Each line below from the one containing "3. **Cluster-Based Underwriting**" through the one containing "approach, insights, deployment." is to be given again exactly, and no line outside that span.

═══ Records shown ═══

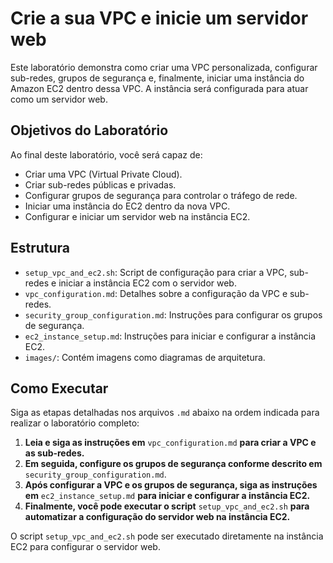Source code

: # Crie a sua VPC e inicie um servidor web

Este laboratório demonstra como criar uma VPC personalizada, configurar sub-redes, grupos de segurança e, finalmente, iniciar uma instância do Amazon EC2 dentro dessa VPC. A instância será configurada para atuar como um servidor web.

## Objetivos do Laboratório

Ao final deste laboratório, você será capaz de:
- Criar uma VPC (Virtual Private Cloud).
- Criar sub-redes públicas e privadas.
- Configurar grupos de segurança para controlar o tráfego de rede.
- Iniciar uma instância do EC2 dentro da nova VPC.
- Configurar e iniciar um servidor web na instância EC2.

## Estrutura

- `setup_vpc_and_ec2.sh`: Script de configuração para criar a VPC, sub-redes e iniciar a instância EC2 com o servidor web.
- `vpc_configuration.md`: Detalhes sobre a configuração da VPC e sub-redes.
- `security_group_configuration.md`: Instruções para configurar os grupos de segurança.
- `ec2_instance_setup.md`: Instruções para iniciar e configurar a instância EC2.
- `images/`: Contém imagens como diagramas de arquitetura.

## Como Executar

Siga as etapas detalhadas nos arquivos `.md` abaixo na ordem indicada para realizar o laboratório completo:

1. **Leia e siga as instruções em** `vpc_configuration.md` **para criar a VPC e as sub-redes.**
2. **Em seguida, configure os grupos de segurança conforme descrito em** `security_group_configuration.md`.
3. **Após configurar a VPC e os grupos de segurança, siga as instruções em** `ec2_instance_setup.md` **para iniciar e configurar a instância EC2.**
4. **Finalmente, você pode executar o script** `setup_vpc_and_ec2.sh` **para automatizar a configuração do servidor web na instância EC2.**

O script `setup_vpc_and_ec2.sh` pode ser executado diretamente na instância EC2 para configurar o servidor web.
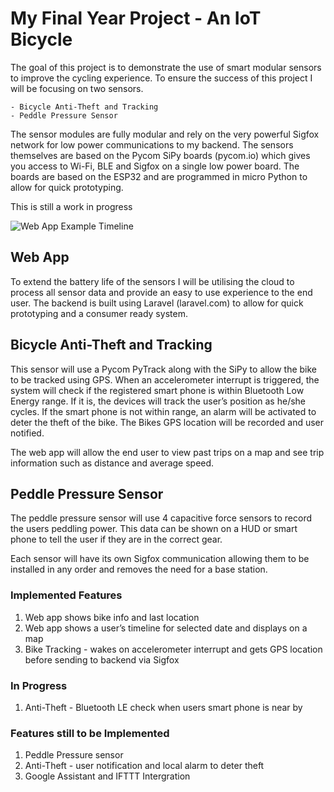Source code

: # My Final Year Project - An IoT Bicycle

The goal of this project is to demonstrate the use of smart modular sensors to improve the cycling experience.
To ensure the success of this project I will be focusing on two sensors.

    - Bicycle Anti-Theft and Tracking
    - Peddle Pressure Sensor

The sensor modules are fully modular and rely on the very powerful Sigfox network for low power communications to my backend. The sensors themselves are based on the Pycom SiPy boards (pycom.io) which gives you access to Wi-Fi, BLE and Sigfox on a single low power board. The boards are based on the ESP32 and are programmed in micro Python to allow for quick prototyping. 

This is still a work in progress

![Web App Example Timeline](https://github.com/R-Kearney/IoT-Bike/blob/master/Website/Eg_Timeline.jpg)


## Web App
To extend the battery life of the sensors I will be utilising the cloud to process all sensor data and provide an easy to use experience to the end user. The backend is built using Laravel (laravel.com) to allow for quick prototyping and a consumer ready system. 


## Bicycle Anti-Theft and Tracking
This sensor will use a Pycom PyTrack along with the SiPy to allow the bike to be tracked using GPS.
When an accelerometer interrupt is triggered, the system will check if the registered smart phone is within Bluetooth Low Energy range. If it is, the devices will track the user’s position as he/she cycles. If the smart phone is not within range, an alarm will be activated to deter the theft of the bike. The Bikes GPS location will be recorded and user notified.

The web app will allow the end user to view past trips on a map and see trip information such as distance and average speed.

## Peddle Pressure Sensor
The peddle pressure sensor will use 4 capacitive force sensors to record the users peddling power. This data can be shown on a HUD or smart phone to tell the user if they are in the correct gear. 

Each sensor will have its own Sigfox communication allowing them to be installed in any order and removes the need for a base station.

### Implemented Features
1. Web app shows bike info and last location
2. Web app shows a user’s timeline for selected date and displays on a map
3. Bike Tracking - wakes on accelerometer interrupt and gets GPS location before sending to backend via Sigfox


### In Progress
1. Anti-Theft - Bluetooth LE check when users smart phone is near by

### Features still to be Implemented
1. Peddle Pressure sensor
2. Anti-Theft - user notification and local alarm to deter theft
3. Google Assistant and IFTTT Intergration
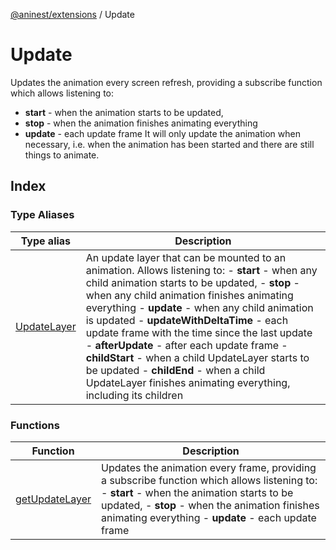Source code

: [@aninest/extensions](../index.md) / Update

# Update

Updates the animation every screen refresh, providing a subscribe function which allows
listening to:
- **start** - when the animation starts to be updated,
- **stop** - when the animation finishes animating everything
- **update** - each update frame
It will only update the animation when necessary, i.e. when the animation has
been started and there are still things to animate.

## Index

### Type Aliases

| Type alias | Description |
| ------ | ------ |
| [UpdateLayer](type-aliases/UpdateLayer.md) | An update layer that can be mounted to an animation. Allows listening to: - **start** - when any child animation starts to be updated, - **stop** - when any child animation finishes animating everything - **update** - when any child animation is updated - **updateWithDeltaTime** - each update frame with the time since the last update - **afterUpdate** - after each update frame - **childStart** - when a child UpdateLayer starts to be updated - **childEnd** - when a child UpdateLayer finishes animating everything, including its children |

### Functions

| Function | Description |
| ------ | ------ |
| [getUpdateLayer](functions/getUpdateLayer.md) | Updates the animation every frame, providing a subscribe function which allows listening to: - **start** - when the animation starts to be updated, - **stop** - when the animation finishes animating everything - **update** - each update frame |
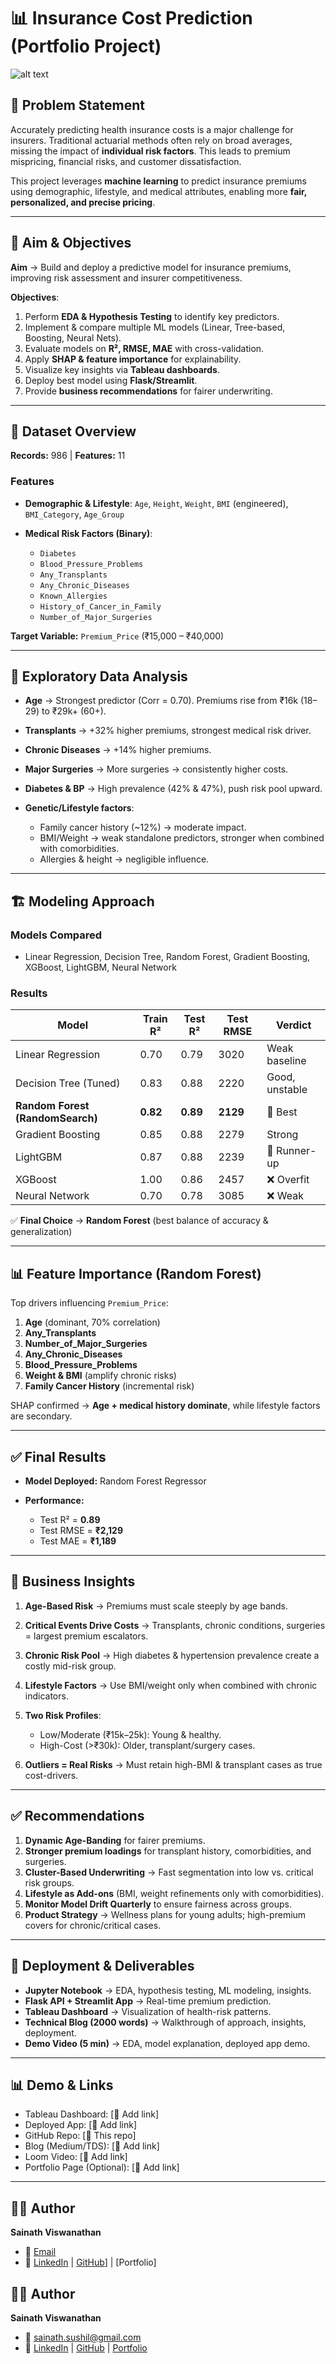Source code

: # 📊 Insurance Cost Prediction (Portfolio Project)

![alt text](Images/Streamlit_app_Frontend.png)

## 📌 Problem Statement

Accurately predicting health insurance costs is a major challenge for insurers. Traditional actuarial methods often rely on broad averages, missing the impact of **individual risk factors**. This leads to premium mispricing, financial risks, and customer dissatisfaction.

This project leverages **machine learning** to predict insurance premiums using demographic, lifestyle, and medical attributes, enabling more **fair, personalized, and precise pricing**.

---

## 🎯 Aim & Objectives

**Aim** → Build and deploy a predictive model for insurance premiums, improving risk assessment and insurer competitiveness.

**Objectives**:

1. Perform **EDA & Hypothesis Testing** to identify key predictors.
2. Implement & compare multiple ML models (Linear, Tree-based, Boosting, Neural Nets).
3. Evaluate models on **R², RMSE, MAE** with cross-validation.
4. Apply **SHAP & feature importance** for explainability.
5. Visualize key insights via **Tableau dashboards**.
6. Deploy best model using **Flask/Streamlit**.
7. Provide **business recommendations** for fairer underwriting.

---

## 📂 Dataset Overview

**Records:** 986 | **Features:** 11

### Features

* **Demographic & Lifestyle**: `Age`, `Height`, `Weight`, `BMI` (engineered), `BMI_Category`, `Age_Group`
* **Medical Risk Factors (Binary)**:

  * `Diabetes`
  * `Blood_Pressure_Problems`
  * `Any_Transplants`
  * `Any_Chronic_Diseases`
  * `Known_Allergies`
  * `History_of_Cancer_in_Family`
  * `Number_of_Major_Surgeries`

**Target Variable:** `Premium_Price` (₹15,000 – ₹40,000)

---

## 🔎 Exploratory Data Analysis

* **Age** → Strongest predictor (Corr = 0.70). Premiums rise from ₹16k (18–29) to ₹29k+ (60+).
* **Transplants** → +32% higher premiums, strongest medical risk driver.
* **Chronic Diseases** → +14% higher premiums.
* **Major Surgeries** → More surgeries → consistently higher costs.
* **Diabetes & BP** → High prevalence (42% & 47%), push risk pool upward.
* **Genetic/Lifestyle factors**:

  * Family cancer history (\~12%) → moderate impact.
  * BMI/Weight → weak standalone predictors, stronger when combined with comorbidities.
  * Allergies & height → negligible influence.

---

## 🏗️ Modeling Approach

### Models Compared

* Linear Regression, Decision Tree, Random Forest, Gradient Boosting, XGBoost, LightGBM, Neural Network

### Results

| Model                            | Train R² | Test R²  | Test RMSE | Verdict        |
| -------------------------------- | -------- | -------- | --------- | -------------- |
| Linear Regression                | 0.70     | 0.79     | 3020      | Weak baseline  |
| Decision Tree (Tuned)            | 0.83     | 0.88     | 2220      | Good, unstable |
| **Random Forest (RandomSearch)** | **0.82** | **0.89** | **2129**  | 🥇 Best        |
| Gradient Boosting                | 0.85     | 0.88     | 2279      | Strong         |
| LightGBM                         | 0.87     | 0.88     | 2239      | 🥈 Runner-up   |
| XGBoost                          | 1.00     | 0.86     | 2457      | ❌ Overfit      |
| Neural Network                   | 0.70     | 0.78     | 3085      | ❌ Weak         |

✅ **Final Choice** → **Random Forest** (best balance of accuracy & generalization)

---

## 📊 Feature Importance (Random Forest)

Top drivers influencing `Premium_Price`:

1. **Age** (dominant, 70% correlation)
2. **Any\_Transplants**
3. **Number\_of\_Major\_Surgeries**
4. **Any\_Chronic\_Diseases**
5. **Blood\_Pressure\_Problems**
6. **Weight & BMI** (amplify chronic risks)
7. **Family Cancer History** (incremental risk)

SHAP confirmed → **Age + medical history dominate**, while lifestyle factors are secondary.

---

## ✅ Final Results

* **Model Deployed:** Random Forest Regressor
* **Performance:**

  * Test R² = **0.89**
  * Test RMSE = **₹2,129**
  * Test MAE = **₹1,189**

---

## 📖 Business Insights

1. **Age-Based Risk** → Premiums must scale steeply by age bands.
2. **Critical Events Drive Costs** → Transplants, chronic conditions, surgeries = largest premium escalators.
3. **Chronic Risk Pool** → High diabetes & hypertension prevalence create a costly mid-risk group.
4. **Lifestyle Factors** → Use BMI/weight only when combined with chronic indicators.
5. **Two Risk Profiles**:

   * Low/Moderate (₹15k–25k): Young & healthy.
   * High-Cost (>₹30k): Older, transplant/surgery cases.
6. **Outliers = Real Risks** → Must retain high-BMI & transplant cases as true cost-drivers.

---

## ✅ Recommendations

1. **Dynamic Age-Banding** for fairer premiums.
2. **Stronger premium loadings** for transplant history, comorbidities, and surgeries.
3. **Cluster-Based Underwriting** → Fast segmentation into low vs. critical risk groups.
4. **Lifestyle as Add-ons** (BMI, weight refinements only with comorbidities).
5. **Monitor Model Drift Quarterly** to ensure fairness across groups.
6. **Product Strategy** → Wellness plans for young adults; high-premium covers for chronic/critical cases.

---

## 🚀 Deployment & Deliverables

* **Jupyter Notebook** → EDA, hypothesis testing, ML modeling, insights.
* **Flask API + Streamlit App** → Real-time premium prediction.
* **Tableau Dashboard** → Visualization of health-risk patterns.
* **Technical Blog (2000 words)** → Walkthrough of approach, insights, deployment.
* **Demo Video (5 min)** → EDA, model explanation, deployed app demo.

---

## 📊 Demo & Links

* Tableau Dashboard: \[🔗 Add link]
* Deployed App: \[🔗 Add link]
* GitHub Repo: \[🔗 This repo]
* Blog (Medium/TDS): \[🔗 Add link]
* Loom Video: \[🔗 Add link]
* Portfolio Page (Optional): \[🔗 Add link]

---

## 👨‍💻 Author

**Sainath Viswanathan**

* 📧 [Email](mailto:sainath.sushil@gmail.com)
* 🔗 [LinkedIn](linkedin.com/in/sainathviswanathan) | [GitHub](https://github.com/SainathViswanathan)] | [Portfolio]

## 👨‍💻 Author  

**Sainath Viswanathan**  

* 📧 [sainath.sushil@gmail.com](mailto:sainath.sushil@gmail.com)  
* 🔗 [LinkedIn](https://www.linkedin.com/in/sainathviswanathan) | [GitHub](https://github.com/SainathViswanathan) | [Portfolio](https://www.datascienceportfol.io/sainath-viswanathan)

═══

Completed exercise:
3. **Cluster-Based Underwriting** → Fast segmentation into low vs. critical risk groups.
4. **Lifestyle as Add-ons** (BMI, weight refinements only with comorbidities).
5. **Monitor Model Drift Quarterly** to ensure fairness across groups.
6. **Product Strategy** → Wellness plans for young adults; high-premium covers for chronic/critical cases.

---

## 🚀 Deployment & Deliverables

* **Jupyter Notebook** → EDA, hypothesis testing, ML modeling, insights.
* **Flask API + Streamlit App** → Real-time premium prediction.
* **Tableau Dashboard** → Visualization of health-risk patterns.
* **Technical Blog (2000 words)** → Walkthrough of approach, insights, deployment.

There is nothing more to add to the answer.